We output a JSON file that looks roughly like the following:
{
"pcr_i5": 0.96239,
"pcr_i7": 0.93147,
"tagmentation_i5": 0.9806,
"tagmentation_i7": 0.95688,
"all_barcodes": 0.89864,
"total_input_reads": 100000,
"total_not_specified_in_samplesheet": 0
}
Where we note the total number of input reads, the fraction with valid barcode assignments for each portion of the combinatorial cell barcode, and the fraction with a valid overall cell barcode assignment (valid assignment for all parts; all_barcodes
).
It will also output a pair of fastq files (r1 and r2) for each sample noted in the provided samplesheet. For example, if your samplesheet includes a sample named sample_70_lung
, it would output r1.sample_70_lung.fastq.gz
and r2.sample_70_lung.fastq.gz
given the command above. These files are output uncompressed and then gzipped at the end, which we found to be faster than directly writing gzipped output at the expense of more disk usage. You could modify the script to directly write gzipped output, use alternate compression tools like pigz
, or parallelize the compression step of this script as needed.

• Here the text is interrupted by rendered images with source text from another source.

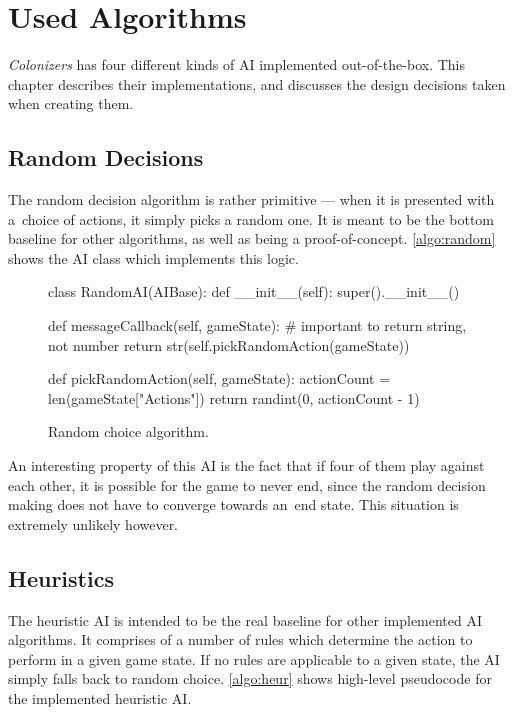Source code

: \chapter{Used Algorithms}

\emph{Colonizers} has four different kinds of AI implemented out-of-the-box.
This chapter describes their implementations, and discusses the design decisions
taken when creating them.

\section{Random Decisions}

The random decision algorithm is rather primitive --- when it is presented with
a~choice of actions, it simply picks a random one. It is meant to be
the bottom baseline for other algorithms,
as well as being a proof-of-concept. \autoref{algo:random} shows the AI class which
implements this logic.

\begin{figure}[h!]
\begin{code}[commandchars=\\\{\},codes={\catcode`\$=3\catcode`\^=7\catcode`\_=8}]
class RandomAI(AIBase):
    def \_\_init\_\_(self):
        super().\_\_init\_\_()

    def messageCallback(self, gameState):
        # important to return string, not number
        return str(self.pickRandomAction(gameState))

    def pickRandomAction(self, gameState):
        actionCount = len(gameState["Actions"])
        return randint(0, actionCount - 1)
\end{code}
\caption{Random choice algorithm.}\label{algo:random}
\end{figure}

An interesting property of this AI is the fact that if four of them play
against each other, it is possible for the game to never end, since
the random decision making does not have to converge towards an~end state.
This situation is extremely unlikely however.

\section{Heuristics}

The heuristic AI is intended to be the real baseline for other implemented AI algorithms.
It comprises of a number of rules which determine the action to perform in a given
game state. If no rules are applicable to a given state, the AI simply
falls back to random choice. \autoref{algo:heur} shows high-level pseudocode for
the implemented heuristic AI.

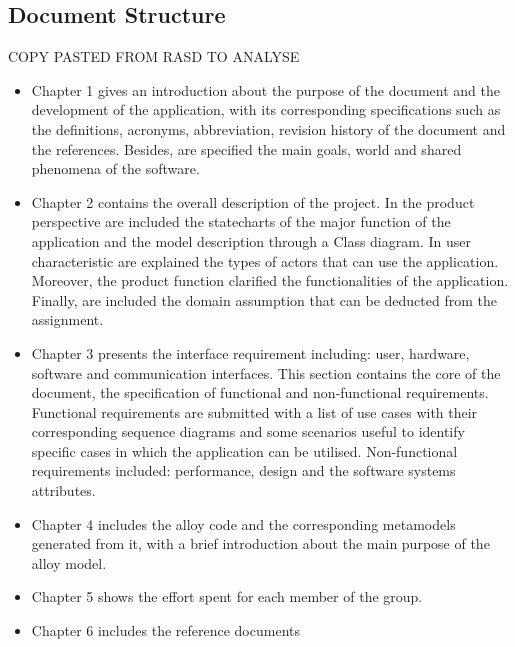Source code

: \subsection{\sffamily Document Structure}
COPY PASTED FROM RASD TO ANALYSE
\begin{itemize}

\item
Chapter 1 gives an introduction about the purpose of the document and the development of the
application, with its corresponding specifications such as the definitions, acronyms, abbreviation,
revision history of the document and the references.
Besides, are specified the main goals, world and shared phenomena of the software.

\item
Chapter 2 contains the overall description of the project. In the product perspective are included
the statecharts of the major function of the application and the model description through a Class
diagram. In user characteristic are explained the types of actors that can use the application.
Moreover, the product function clarified the functionalities of the application. Finally, are included
the domain assumption that can be deducted from the assignment.

\item
Chapter 3 presents the interface requirement including: user, hardware, software and
communication interfaces. This section contains the core of the document, the specification of
functional and non-functional requirements. Functional requirements are submitted with a list of
use cases with their corresponding sequence diagrams and some scenarios useful to identify
specific cases in which the application can be utilised. Non-functional requirements included:
performance, design and the software systems attributes.

\item
Chapter 4 includes the alloy code and the corresponding metamodels generated from it, with a
brief introduction about the main purpose of the alloy model.

\item
Chapter 5 shows the effort spent for each member of the group.

\item
Chapter 6 includes the reference documents
\end{itemize}

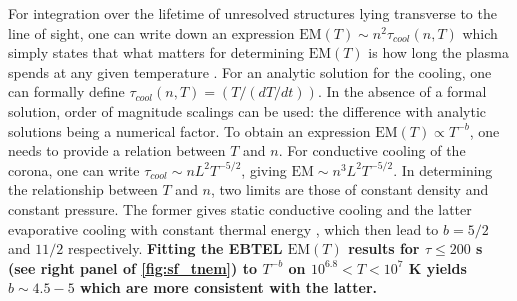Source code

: \documentclass[iop]{emulateapj}
\begin{document}
		\par For integration over the lifetime of unresolved structures lying transverse to the line of sight, one can write down an expression $\mathrm{EM}(T) \sim n^2\tau_{cool}(n, T)$ which simply states that what matters for determining $\mathrm{EM}(T)$ is how long the plasma spends at any given temperature \citep[e.g.][]{cargill_implications_1994,cargill_nanoflare_2004}. For an analytic solution for the cooling, one can formally define $\tau_{cool}(n, T) = (T/(dT/dt))$. In the absence of a formal solution, order of magnitude scalings can be used: the difference with analytic solutions being a numerical factor. To obtain an expression $\mathrm{EM}(T)\propto T^{-b}$, one needs to provide a relation between $T$ and $n$. For conductive cooling of the corona, one can write $\tau_{cool} \sim nL^2T^{-5/2}$, giving $\mathrm{EM} \sim n^3L^2T^{-5/2}$. In determining the relationship between $T$ and $n$, two limits are those of constant density and constant pressure. The former gives static conductive cooling \citep[e.g.][]{antiochos_influence_1976} and the latter evaporative cooling with constant thermal energy \citep[e.g.][]{antiochos_evaporative_1978}, which then lead to $b = 5/2$ and $11/2$ respectively. \textbf{Fitting the EBTEL $\mathrm{EM}(T)$ results for $\tau\le200$ s (see right panel of \autoref{fig:sf_tnem}) to $T^{-b}$ on $10^{6.8}<T<10^{7}$ K yields $b\sim4.5-5$ which are more consistent with the latter.}
\end{document}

In addition, we provide small test fastqs (Undetermined_R1_for_test.fastq.gz
and Undetermined_R2_for_test.fastq.gz
) which allow you to test the demux script on a smaller subset of 100000 reads (the appropriate samplesheet for these files is provided as samplesheet_test_demux.txt
).
As mentioned above, there are already well-supported tools for processing scATAC-seq data such as SnapATAC. After demultiplexing we recommend that you utilize an available tool to generate count matrices, etc.
Tools like SnapATAC as well as Signac (which integrates very nicely with existing Seurat workflows) also now offer excellent support for downstream analysis like visualization, dimensionality reduction, clustering, annotation, etc.